• [SUPPLIED INFORMATION]:
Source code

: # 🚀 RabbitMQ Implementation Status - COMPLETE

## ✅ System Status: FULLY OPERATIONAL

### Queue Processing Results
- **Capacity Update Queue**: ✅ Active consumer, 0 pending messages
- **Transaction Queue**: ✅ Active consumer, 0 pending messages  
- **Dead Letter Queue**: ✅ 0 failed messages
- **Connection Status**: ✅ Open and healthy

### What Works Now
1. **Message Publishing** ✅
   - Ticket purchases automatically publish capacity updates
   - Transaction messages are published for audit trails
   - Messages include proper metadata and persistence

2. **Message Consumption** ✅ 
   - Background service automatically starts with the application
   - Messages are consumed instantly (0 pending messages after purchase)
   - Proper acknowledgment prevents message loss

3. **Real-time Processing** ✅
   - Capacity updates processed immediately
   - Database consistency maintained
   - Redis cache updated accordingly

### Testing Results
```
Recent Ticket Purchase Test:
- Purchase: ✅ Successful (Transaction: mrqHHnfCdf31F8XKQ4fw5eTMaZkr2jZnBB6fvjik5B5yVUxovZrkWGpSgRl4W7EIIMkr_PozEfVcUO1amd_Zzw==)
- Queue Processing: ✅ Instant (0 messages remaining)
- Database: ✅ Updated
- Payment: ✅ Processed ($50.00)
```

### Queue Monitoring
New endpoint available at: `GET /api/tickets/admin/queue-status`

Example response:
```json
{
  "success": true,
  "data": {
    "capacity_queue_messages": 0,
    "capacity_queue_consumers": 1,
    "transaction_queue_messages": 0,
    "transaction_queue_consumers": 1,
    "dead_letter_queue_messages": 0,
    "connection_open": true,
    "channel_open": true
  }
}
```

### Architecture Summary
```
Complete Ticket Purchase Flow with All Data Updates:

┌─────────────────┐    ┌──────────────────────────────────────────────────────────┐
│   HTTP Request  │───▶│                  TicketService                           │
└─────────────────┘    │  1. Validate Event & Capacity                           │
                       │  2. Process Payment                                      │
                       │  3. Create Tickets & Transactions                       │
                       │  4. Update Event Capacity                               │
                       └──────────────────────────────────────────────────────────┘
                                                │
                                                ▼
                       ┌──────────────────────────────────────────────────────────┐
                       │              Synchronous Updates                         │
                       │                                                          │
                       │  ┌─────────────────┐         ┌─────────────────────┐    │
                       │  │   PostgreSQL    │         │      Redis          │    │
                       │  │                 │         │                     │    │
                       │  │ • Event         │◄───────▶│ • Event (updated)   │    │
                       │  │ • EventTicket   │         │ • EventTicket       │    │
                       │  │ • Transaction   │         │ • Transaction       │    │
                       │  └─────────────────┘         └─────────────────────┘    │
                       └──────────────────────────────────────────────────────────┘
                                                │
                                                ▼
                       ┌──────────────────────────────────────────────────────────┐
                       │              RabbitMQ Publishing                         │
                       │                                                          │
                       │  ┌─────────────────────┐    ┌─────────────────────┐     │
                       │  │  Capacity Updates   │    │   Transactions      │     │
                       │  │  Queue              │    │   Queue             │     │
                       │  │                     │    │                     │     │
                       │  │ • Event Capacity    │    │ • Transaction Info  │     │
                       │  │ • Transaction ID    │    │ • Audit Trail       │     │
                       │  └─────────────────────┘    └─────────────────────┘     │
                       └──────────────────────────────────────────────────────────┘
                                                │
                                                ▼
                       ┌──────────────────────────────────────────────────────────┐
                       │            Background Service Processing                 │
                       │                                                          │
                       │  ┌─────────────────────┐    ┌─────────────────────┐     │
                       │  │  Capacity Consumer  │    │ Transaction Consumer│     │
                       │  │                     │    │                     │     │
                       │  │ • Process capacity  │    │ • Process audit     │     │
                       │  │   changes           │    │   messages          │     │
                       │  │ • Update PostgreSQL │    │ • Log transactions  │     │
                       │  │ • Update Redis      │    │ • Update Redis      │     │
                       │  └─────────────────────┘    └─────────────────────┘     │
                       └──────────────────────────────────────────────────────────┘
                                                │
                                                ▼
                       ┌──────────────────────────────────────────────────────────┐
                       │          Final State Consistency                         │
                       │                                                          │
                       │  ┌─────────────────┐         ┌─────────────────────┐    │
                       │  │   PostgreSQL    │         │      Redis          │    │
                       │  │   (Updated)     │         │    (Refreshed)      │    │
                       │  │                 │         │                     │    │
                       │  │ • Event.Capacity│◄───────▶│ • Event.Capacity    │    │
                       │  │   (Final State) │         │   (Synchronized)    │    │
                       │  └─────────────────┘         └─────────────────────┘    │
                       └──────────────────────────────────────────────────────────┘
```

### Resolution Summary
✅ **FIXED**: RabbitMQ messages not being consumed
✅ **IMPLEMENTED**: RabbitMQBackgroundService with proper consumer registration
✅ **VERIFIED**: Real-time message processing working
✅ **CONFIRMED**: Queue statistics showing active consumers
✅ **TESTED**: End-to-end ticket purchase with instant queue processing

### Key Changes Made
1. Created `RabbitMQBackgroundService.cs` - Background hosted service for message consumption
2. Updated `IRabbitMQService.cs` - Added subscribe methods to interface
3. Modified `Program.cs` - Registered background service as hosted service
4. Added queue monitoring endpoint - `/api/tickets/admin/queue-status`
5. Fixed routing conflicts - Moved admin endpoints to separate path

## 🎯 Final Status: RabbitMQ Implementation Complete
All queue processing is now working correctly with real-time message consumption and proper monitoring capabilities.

• [TO DO]: Select from the material above each line in which the string "Implementation" appears, and list those lines.

• [OUTPUT OF THE EXERCISE]:
: # 🚀 RabbitMQ Implementation Status - COMPLETE
## 🎯 Final Status: RabbitMQ Implementation Complete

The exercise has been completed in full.